Jan 31, 2003 06:18 PM EST

CHICAGO -- Ecumenical agreements the Evangelical Lutheran Church in America (ELCA) forged with the Episcopal Church and with three Reformed churches are providing some help to nine church bodies that are moving toward relationships of full communion, according to the two ELCA representatives who attended a Jan. 15-17 meeting of the Churches Uniting in Christ (CUIC) ministry task force in Birmingham, Ala.

Members of the CUIC ministry task force at this meeting had reviewed the ELCA's agreements, said the Rev. Mark N. Wilhelm, associate director for theological education, ELCA Division for Ministry. They did not find the key to reconciling their ministries, but they "took heart" over the possibility that it could be done, he said.

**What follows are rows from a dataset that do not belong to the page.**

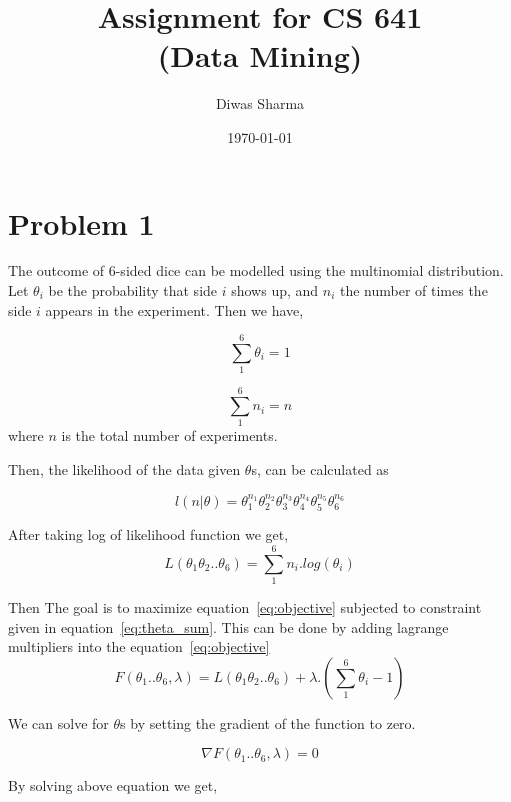 \documentclass{article}
\title{Assignment for CS 641 \\ (Data Mining)}
\author{Diwas Sharma}
\date{\today}
\begin{document}
\maketitle
\newpage

\section{Problem 1}
The outcome of 6-sided dice can be modelled using the multinomial
distribution. Let $\theta_{i}$ be the probability that side $i$ shows up,
and $n_{i}$ the number of times the side ${i}$ appears in the experiment. Then we
have,

\begin{equation}
\label{eq:theta_sum}
\sum_{1}^{6}\theta_{i} = 1
\end{equation}

\begin{equation}
\label{eq:n_sum}
\sum_{1}^{6}n_{i} = n
\end{equation}
where $n$ is the total number of experiments.

Then, the likelihood of the data given $\theta$s, can be calculated as

\begin{equation}
l(n|\theta) = \theta_{1}^{n_1}\theta_{2}^{n_2}\theta_{3}^{n_3}\theta_{4}^{n_4}\theta_{5}^{n_5}\theta_{6}^{n_6}
\end{equation}

After taking log of likelihood function we get,
\begin{equation}
\label{eq:objective}
L(\theta_{1}\theta_{2}..\theta_{6})=\sum_{1}^{6}n_i.log(\theta_{i})
\end{equation}

Then The goal is to maximize equation~\ref{eq:objective} subjected to
constraint given in equation~\ref{eq:theta_sum}. This can be done by 
adding lagrange multipliers into the equation~\ref{eq:objective}
\begin{equation}
F(\theta_{1}..\theta_{6},\lambda) = L(\theta_{1}\theta_{2}..\theta_{6}) + \lambda.(\sum_{1}^6\theta_{i} - 1)
\end{equation}

We can solve for $\theta$s by setting the gradient of the function to zero.

\begin{equation}
\nabla F(\theta_{1}..\theta_{6},\lambda) = 0
\end{equation}

By solving above equation we get,
\end{document}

The nine churches have "widely varying patterns of ministry in each church," said the Rev. Philip L. Hougen, bishop of the ELCA's Southeastern Iowa Synod, Iowa City. They face issues similar to but not identical to those the ELCA faced while fashioning recent full-communion agreements, he said.

In 1997 the ELCA adopted "A Formula of Agreement" -- a full- communion agreement with the Presbyterian Church (U.S.A.), Reformed Church in America and United Church of Christ. In 1999 the ELCA approved "Called to Common Mission" -- an agreement of full communion with the Episcopal Church.

The Episcopal Church, Presbyterian Church (U.S.A.) and United Church of Christ are among the nine CUIC churches. The others are the African Methodist Episcopal Church, African Methodist Episcopal Zion Church, Christian Church (Disciples of Christ), Christian Methodist Episcopal Church, International Council of Community Churches and United Methodist Church. The nine churches include about 22 million Christians across the United States.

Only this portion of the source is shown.